Tropical storm warnings were in effect for the entire Georgia coastline, as well as parts of Florida and South Carolina, the National Hurricane Center said. Forecasters at the center in Miami said the system of powerful thunderstorms was expected to make landfall sometime Sunday night in the region.
Beryl was technically considered a "subtropical storm," but the system of menacing storms was expected to bring winds and rain to the area regardless of its official classification.
On Sunday morning, Beryl was centered about 180 miles (290 kilometers) southeast of Savannah. Forecasters said the system had maximum sustained winds of 50 mph (85 kph) and was moving west-southwest at 10 mph (17 kph).
Tropical storm conditions — meaning maximum sustained winds of 45 mph (72 kph) — were expected to reach the coast late Sunday morning or afternoon and continue through the night. Three to six inches of rain were forecast for a wide area from northern Florida up the coast to the southeastern portion of North Carolina.
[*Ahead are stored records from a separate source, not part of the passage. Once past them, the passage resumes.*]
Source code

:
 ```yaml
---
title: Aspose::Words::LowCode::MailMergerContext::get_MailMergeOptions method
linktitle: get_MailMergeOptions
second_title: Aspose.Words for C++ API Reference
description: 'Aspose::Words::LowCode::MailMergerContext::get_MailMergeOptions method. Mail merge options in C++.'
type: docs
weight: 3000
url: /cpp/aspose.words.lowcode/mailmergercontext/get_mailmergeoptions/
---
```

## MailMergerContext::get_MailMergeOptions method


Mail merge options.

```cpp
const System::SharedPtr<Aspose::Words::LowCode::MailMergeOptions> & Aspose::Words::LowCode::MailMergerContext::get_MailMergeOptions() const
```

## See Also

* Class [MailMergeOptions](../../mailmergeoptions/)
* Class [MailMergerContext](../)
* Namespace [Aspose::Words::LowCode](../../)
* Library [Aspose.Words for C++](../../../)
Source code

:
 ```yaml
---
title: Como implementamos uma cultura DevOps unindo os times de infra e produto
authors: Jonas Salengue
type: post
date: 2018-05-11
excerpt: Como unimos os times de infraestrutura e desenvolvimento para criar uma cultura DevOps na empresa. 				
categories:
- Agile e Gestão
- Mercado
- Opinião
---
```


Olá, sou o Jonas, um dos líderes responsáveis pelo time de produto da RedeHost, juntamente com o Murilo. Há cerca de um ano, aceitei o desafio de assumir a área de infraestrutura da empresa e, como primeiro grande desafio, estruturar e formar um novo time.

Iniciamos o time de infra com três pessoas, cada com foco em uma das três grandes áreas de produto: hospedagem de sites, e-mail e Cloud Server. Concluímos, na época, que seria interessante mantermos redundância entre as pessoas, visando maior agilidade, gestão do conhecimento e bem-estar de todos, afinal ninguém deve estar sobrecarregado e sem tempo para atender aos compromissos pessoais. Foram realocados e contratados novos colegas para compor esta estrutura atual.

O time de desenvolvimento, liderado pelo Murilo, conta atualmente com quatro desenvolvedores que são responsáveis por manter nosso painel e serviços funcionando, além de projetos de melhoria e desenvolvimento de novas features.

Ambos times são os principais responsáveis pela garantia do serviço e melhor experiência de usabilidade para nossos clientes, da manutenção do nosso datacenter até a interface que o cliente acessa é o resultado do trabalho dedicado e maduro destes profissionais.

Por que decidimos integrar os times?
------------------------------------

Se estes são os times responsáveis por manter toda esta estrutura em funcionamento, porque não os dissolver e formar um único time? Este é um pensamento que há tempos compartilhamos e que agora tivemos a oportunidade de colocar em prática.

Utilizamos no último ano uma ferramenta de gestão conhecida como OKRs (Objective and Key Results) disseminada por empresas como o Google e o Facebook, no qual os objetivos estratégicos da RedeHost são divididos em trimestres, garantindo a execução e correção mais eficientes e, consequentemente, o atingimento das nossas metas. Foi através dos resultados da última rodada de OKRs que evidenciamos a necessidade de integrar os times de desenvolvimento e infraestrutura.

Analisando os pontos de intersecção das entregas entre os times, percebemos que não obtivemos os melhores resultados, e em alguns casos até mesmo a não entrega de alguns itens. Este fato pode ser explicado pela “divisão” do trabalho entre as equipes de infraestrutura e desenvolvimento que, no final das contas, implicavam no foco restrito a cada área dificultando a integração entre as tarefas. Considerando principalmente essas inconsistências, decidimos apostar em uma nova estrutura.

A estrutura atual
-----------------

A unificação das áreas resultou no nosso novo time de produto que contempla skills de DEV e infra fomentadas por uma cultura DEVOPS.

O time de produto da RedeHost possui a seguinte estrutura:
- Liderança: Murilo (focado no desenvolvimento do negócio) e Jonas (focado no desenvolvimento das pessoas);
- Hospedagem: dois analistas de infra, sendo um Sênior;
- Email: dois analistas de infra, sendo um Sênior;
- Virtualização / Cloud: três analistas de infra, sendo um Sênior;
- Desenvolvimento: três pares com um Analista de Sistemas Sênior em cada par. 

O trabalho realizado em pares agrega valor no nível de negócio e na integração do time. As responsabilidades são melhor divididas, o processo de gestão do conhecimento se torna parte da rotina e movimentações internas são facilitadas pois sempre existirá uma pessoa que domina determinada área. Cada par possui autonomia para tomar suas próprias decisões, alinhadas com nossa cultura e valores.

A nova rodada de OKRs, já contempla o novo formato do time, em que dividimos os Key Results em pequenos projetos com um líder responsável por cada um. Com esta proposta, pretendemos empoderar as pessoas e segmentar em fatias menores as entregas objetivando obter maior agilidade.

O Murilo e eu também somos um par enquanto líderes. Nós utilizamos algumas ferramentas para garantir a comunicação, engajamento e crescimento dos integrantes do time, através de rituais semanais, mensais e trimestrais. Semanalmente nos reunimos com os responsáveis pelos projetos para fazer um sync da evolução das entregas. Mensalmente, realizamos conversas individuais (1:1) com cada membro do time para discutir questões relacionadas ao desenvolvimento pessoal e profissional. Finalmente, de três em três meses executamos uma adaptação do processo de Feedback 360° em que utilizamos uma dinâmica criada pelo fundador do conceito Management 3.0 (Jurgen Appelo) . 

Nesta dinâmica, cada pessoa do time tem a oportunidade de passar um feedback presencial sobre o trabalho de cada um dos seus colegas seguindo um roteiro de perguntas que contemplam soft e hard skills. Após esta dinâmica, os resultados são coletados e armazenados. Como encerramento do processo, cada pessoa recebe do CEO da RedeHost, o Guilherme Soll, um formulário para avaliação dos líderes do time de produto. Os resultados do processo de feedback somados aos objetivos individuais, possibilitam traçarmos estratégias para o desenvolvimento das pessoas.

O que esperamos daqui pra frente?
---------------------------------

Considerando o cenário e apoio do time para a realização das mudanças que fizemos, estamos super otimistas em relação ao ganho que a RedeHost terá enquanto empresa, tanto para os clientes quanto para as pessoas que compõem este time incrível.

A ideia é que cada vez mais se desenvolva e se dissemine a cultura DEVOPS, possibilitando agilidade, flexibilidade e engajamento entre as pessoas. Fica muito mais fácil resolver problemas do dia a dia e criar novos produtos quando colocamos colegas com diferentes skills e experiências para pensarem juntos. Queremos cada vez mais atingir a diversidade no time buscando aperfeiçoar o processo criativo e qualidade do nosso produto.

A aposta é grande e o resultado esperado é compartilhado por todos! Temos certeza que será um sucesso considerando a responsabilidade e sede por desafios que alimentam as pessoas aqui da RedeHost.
Some coastal flooding also was in the forecast, as the rain could cause high tides.
Dangerous surf conditions, including rip currents, are possible from northeast Florida to North Carolina in the coming hours, forecasters added.
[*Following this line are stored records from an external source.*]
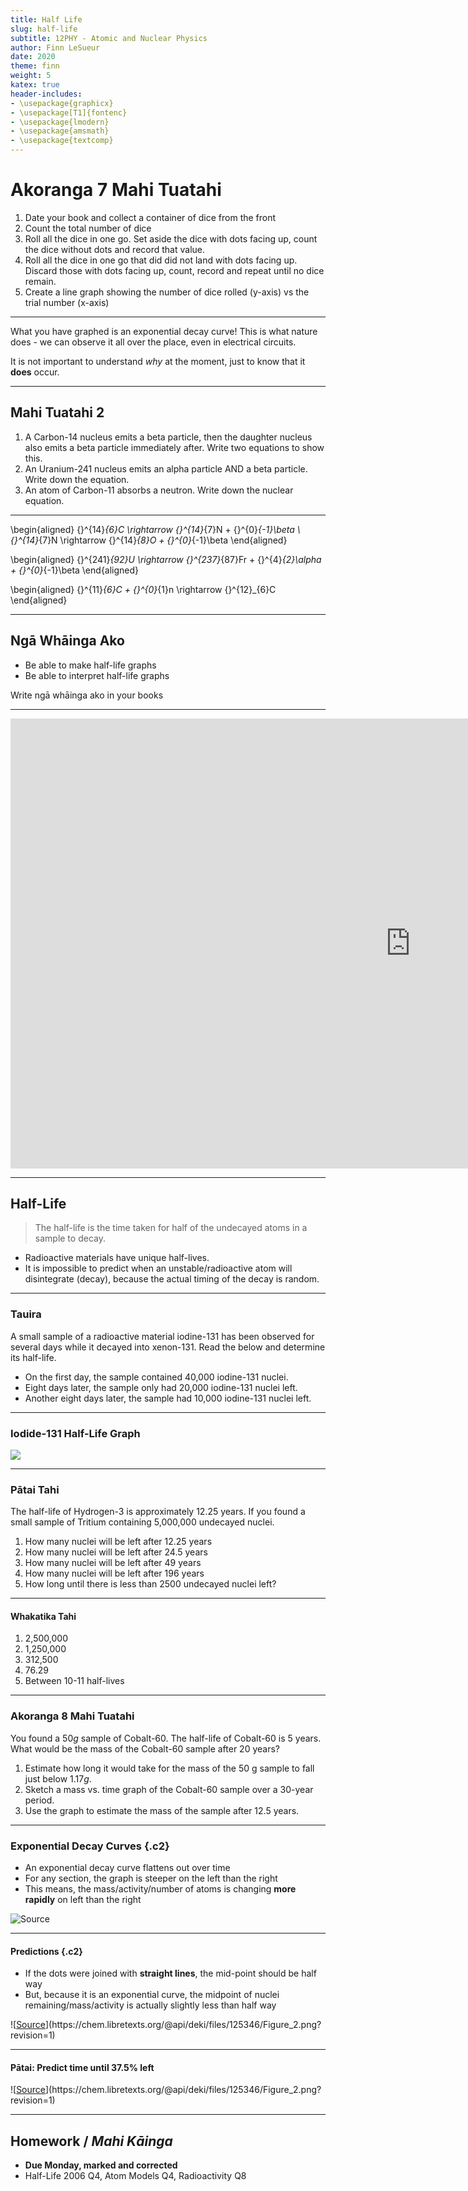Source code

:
 ```yaml
---
title: Half Life
slug: half-life
subtitle: 12PHY - Atomic and Nuclear Physics
author: Finn LeSueur
date: 2020
theme: finn
weight: 5
katex: true
header-includes:
- \usepackage{graphicx}
- \usepackage[T1]{fontenc}
- \usepackage{lmodern}
- \usepackage{amsmath}
- \usepackage{textcomp}
---
```


# Akoranga 7 Mahi Tuatahi

1. Date your book and collect a container of dice from the front
2. Count the total number of dice
3. Roll all the dice in one go. Set aside the dice with dots facing up, count the dice without dots and record that value.
4. Roll all the dice in one go that did did not land with dots facing up. Discard those with dots facing up, count, record and repeat until no dice remain.
5. Create a line graph showing the number of dice rolled (y-axis) vs the trial number (x-axis)

---

What you have graphed is an exponential decay curve! This is what nature does - we can observe it all over the place, even in electrical circuits.

It is not important to understand _why_ at the moment, just to know that it __does__ occur.

---

## Mahi Tuatahi 2

1. A Carbon-14 nucleus emits a beta particle, then the daughter nucleus also emits a beta particle immediately after. Write two equations to show this.
2. An Uranium-241 nucleus emits an alpha particle AND a beta particle. Write down the equation.
3. An atom of Carbon-11 absorbs a neutron. Write down the nuclear equation.

---

\begin{aligned}
		{}^{14}_{6}C \rightarrow {}^{14}_{7}N + {}^{0}_{-1}\beta \\
		{}^{14}_{7}N \rightarrow {}^{14}_{8}O + {}^{0}_{-1}\beta
	\end{aligned}

\begin{aligned}
	{}^{241}_{92}U \rightarrow {}^{237}_{87}Fr + {}^{4}_{2}\alpha + {}^{0}_{-1}\beta
\end{aligned}

\begin{aligned}
	{}^{11}_{6}C + {}^{0}_{1}n \rightarrow {}^{12}_{6}C
\end{aligned}

---

## Ngā Whāinga Ako

- Be able to make half-life graphs
- Be able to interpret half-life graphs

<p class="instruction">Write ngā whāinga ako in your books</p>

---

<iframe width="1280" height="720" src="https://www.youtube.com/embed/zXw2cOSBB8E" frameborder="0" allow="accelerometer; autoplay; clipboard-write; encrypted-media; gyroscope; picture-in-picture" allowfullscreen></iframe>

---

## Half-Life

> The half-life is the time taken for half of the undecayed atoms in a sample to decay.

- Radioactive materials have unique half-lives.
- It is impossible to predict when an unstable/radioactive atom will disintegrate (decay), because the actual timing of the decay is random.

---

### Tauira

A small sample of a radioactive material iodine-131 has been observed for several days while it decayed into xenon-131. Read the below and determine its half-life.

- On the first day, the sample contained 40,000 iodine-131 nuclei.
- Eight days later, the sample only had 20,000 iodine-131 nuclei left.
- Another eight days later, the sample had 10,000 iodine-131 nuclei left.

---

### Iodide-131 Half-Life Graph

![](../assets/5-half-life-graph.png)

---

### Pātai Tahi

The half-life of Hydrogen-3 is approximately 12.25 years. If you found a small sample of Tritium containing 5,000,000 undecayed nuclei.

1. How many nuclei will be left after 12.25 years
2. How many nuclei will be left after 24.5 years
3. How many nuclei will be left after 49 years
4. How many nuclei will be left after 196 years
5. How long until there is less than 2500 undecayed nuclei left?

---

#### Whakatika Tahi

1. 2,500,000
2. 1,250,000
3. 312,500
4. 76.29
5. Between 10-11 half-lives

---

### Akoranga 8 Mahi Tuatahi

You found a $50 g$ sample of Cobalt-60. The half-life of Cobalt-60 is 5 years.
What would be the mass of the Cobalt-60 sample after 20 years?

1. Estimate how long it would take for the mass of the 50 g sample to fall just below $1.17 g$.
2. Sketch a mass vs. time graph of the Cobalt-60 sample over a 30-year period.
3. Use the graph to estimate the mass of the sample after 12.5 years.

---

### Exponential Decay Curves {.c2}

- An exponential decay curve flattens out over time
- For any section, the graph is steeper on the left than the right
- This means, the mass/activity/number of atoms is changing __more rapidly__ on left than the right

![[Source](https://mathbitsnotebook.com/Algebra1/FunctionGraphs/FNGTypeExponential.html)](https://mathbitsnotebook.com/Algebra1/FunctionGraphs/expdecay2.jpg)

---

#### Predictions {.c2}

- If the dots were joined with __straight lines__, the mid-point should be half way
- But, because it is an exponential curve, the midpoint of nuclei remaining/mass/activity is actually slightly less than half way

![[Source](https://chem.libretexts.org/Bookshelves/Introductory_Chemistry/Book%3A_The_Basics_of_GOB_Chemistry_(Ball_et_al.)/11%3A_Nuclear_Chemistry/11.02%3A_Half-Life)](https://chem.libretexts.org/@api/deki/files/125346/Figure_2.png?revision=1)

---

#### Pātai: Predict time until 37.5% left

![[Source](https://chem.libretexts.org/Bookshelves/Introductory_Chemistry/Book%3A_The_Basics_of_GOB_Chemistry_(Ball_et_al.)/11%3A_Nuclear_Chemistry/11.02%3A_Half-Life)](https://chem.libretexts.org/@api/deki/files/125346/Figure_2.png?revision=1)

---

## Homework / _Mahi Kāinga_

-  __Due Monday, marked and corrected__
- Half-Life 2006 Q4, Atom Models Q4, Radioactivity Q8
Meanwhile, little change in strength was expected before Beryl makes landfall and the storm system was then expected to weaken to a depression Monday once ashore, the center said.
The Southeast coast is popular with tourists who visit the beaches and wilderness areas and generally throng to many of its beach communities and resort towns each Memorial Day weekend.
"A three-day thunderstorm is what it's probably going to be," said Jay Wiggins, emergency management director for Glynn County, which is about 60 miles south of Savannah and includes Brunswick and St. Simons Island in Georgia. "Unfortunately, it's going to ruin a lot of Memorial Day plans."
Wiggins said he expects some flooded roadways and scattered power outages, perhaps some minor flooding in waterfront homes, but otherwise little damage. However, he urged beachgoers to beware of dangerous rip currents.
On Tybee Island, home to Georgia's largest public beach east of Savannah, employees at Amy Gaster's home and condo rental business were making sure arriving guests were aware of the approaching storm during the weekend. Gaster said her 180 rentals were sold out and nobody was canceling plans or asking to check out early.
While Georgia hasn't taken a direct hit from a major hurricane in 114 years, the last time a tropical storm made landfall here was in August 1988. Tropical Storm Chris hit near Savannah but did little damage as it pushed northward into South Carolina.
In South Carolina, Beaufort County Emergency Management deputy director David Zeoli said Saturday that word went out to first-responders along the coast near the Georgia line to pay attention to the storm's progress.